Newspaper and lots of water help set this mound together.
After a couple days laying covered, cooking in the sun, and going through a few rounds of water, I laid down a thick layer of grass clippings.
After that, I mixed compost, soil, and top soil and set the rows. This bed is for the sweet peas, tomatoes, and radish. I’m also growing garlic in it, too, which have been going very well.

Most people will find that this approach to gardening requires a significant amount of work up front. It’s true. You will certainly invest far more effort up front executing this technique over simply tilling your soil. However, the benefits far outweigh any aches and pains at the start. You will end up with a garden that is far healthier, far more integrated, and far more draught resistant. It encourages deep root systems, while also requiring less water, as it is great with moisture retention.

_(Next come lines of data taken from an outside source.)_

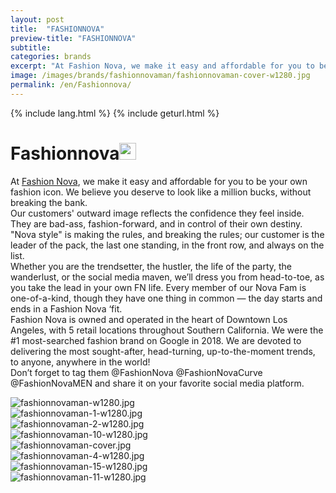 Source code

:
 ```yaml
---
layout: post
title:  "FASHIONNOVA"
preview-title: "FASHIONNOVA"
subtitle:
categories: brands
excerpt: "At Fashion Nova, we make it easy and affordable for you to be your own fashion icon. We believe you deserve to look like a million bucks, without breaking the bank" 
image: /images/brands/fashionnovaman/fashionnovaman-cover-w1280.jpg
permalink: /en/Fashionnova/
---
```

{% include lang.html %}
{% include geturl.html %}
<div class="dark-grey-bg">
    <div class="container">
        <div class="row">
            <div class="col section ft-white ft-300">
                <h1 class="white-color">Fashionnova<img class="space" src="{{ '/assets/images/aquarius.png' | prepend: SourceUrl }}" width="27"></h1>
                <p>At <a class="red ft-400" href="https://instagram.com/fashionnovamen?utm_source=ig_profile_share&igshid=w3x4v564zt02/" target="_blank">Fashion Nova</a>, we make it easy and affordable for you to be your own fashion icon. We believe you deserve to look like a million bucks, without breaking the bank.<br>
                Our customers' outward image reflects the confidence they feel inside. They are bad-ass, fashion-forward, and in control of their own destiny. "Nova style" is making the rules, and breaking the rules; our customer is the leader of the pack, the last one standing, in the front row, and always on the list.<br>
                Whether you are the trendsetter, the hustler, the life of the party, the wanderlust, or the social media maven, we’ll dress you from head-to-toe, as you take the lead in your own FN life. Every member of our Nova Fam is one-of-a-kind, though they have one thing in common — the day starts and ends in a Fashion Nova ‘fit.<br>
                Fashion Nova is owned and operated in the heart of Downtown Los Angeles, with 5 retail locations throughout Southern California. We were the #1 most-searched fashion brand on Google in 2018. We are devoted to delivering the most sought-after, head-turning, up-to-the-moment trends, to anyone, anywhere in the world!<br>
                Don’t forget to tag them  @FashionNova @FashionNovaCurve @FashionNovaMEN and share it on your favorite social media platform.</p>  
            </div>
        </div>
    </div>
    <div class="post-gallery">
        <div class="container">
            <div class="row">
                <div class="col-md-6">
                    <img src="{{ '/images/brands/fashionnovaman/fashionnovaman-w1280.jpg' | prepend: SourceUrl }}" alt="fashionnovaman-w1280.jpg">
                </div>
                <div class="col-md-6">
                    <img src="{{ '/images/brands/fashionnovaman/fashionnovaman-1-w1280.jpg' | prepend: SourceUrl }}" alt="fashionnovaman-1-w1280.jpg">
                </div>
            </div>
            <div class="row">
                <div class="col-md-6">
                    <img src="{{ '/images/brands/fashionnovaman/fashionnovaman-2-w1280.jpg' | prepend: SourceUrl }}" alt="fashionnovaman-2-w1280.jpg">
                </div>
                <div class="col-md-6">
                    <img src="{{ '/images/brands/fashionnovaman/fashionnovaman-10-w1280.jpg' | prepend: SourceUrl }}" alt="fashionnovaman-10-w1280.jpg">
                </div>
            </div>
            <div class="row">
                <div class="col">
                    <img src="{{ '/images/brands/fashionnovaman/fashionnovaman-cover.jpg' | prepend: SourceUrl }}" alt="fashionnovaman-cover.jpg">
                </div>
            </div>
            <div class="row">
                <div class="col-md-6">
                    <img src="{{ '/images/brands/fashionnovaman/fashionnovaman-4-w1280.jpg' | prepend: SourceUrl }}" alt="fashionnovaman-4-w1280.jpg">
                </div>
                <div class="col-md-6">
                    <img src="{{ '/images/brands/fashionnovaman/fashionnovaman-15-w1280.jpg' | prepend: SourceUrl }}" alt="fashionnovaman-15-w1280.jpg">
                </div>
            </div>
            <div class="row">
                <div class="col">
                    <img src="{{ '/images/brands/fashionnovaman/fashionnovaman-11-w1280.jpg' | prepend: SourceUrl }}" alt="fashionnovaman-11-w1280.jpg">
                </div>
            </div>
        </div>
    </div>
</div> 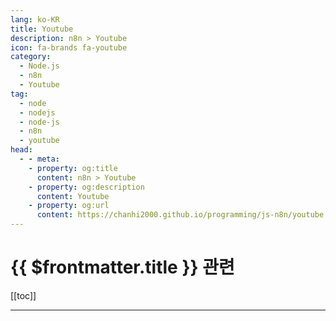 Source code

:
 ```yaml
---
lang: ko-KR
title: Youtube
description: n8n > Youtube
icon: fa-brands fa-youtube
category: 
  - Node.js
  - n8n
  - Youtube
tag: 
  - node
  - nodejs
  - node-js
  - n8n
  - youtube
head:
  - - meta:
    - property: og:title
      content: n8n > Youtube
    - property: og:description
      content: Youtube
    - property: og:url
      content: https://chanhi2000.github.io/programming/js-n8n/youtube.html
---
```


# {{ $frontmatter.title }} 관련

[[toc]]

---

<TagLinks /> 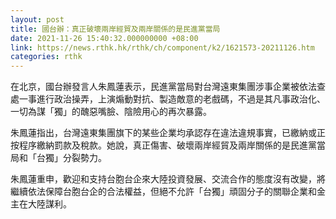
 ```yaml
---
layout: post
title: 國台辦：真正破壞兩岸經貿及兩岸關係的是民進黨當局
date: 2021-11-26 15:40:32.000000000 +08:00
link: https://news.rthk.hk/rthk/ch/component/k2/1621573-20211126.htm
categories: rthk
---
```


在北京，國台辦發言人朱鳳蓮表示，民進黨當局對台灣遠東集團涉事企業被依法查處一事進行政治操弄，上演煽動對抗、製造敵意的老戲碼，不過是其凡事政治化、一切為謀「獨」的醜惡嘴臉、陰險用心的再次暴露。

朱鳳蓮指出，台灣遠東集團旗下的某些企業均承認存在違法違規事實，已繳納或正按程序繳納罰款及稅款。她說，真正傷害、破壞兩岸經貿及兩岸關係的是民進黨當局和「台獨」分裂勢力。

朱鳳蓮重申，歡迎和支持台胞台企來大陸投資發展、交流合作的態度沒有改變，將繼續依法保障台胞台企的合法權益，但絕不允許「台獨」頑固分子的關聯企業和金主在大陸謀利。
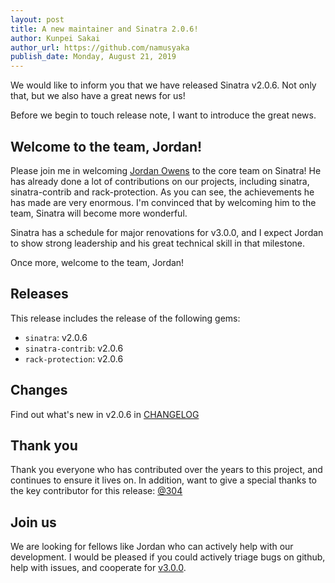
 ```yaml
---
layout: post
title: A new maintainer and Sinatra 2.0.6!
author: Kunpei Sakai
author_url: https://github.com/namusyaka
publish_date: Monday, August 21, 2019
---
```


We would like to inform you that we have released Sinatra v2.0.6. Not only that, but we also have a great news for us!

Before we begin to touch release note, I want to introduce the great news.

## Welcome to the team, Jordan!

Please join me in welcoming [Jordan Owens](https://github.com/jkowens) to the core team on Sinatra!
He has already done a lot of contributions on our projects, including sinatra, sinatra-contrib and rack-protection.
As you can see, the achievements he has made are very enormous.
I'm convinced that by welcoming him to the team, Sinatra will become more wonderful.

Sinatra has a schedule for major renovations for v3.0.0, and I expect Jordan to show strong leadership and his great technical skill in that milestone.

Once more, welcome to the team, Jordan!

## Releases

This release includes the release of the following gems:

* `sinatra`: v2.0.6
* `sinatra-contrib`: v2.0.6
* `rack-protection`: v2.0.6

## Changes

Find out what's new in v2.0.6 in [CHANGELOG](https://github.com/sinatra/sinatra/blob/v2.0.6/CHANGELOG.md)

## Thank you

Thank you everyone who has contributed over the years to this project, and continues to ensure it lives on.
In addition, want to give a special thanks to the key contributor for this release: [@304](https://github.com/304)

## Join us

We are looking for fellows like Jordan who can actively help with our development.
I would be pleased if you could actively triage bugs on github, help with issues, and cooperate for [v3.0.0](https://github.com/sinatra/sinatra/issues/1531).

Growing up, this was just how we did it. Year after year, I got a great workout building the garden for the season, and throughout the summer, yielding far more vegetables than our 5 member family could consume. We kept the tradition alive by sharing our surplus bounty with friends and family, offering baskets of cucumber, onion, watermelon, green beans, and corn. It has been fun building my own Hugelkultur, and it’s exciting to see such great early results.

I have also tilled and plowed, but this approach has always proven itself. Each to his/her own. Start a garden. Grow your own food. Grow freedom and stability. Grow certainty!

Viel Glück!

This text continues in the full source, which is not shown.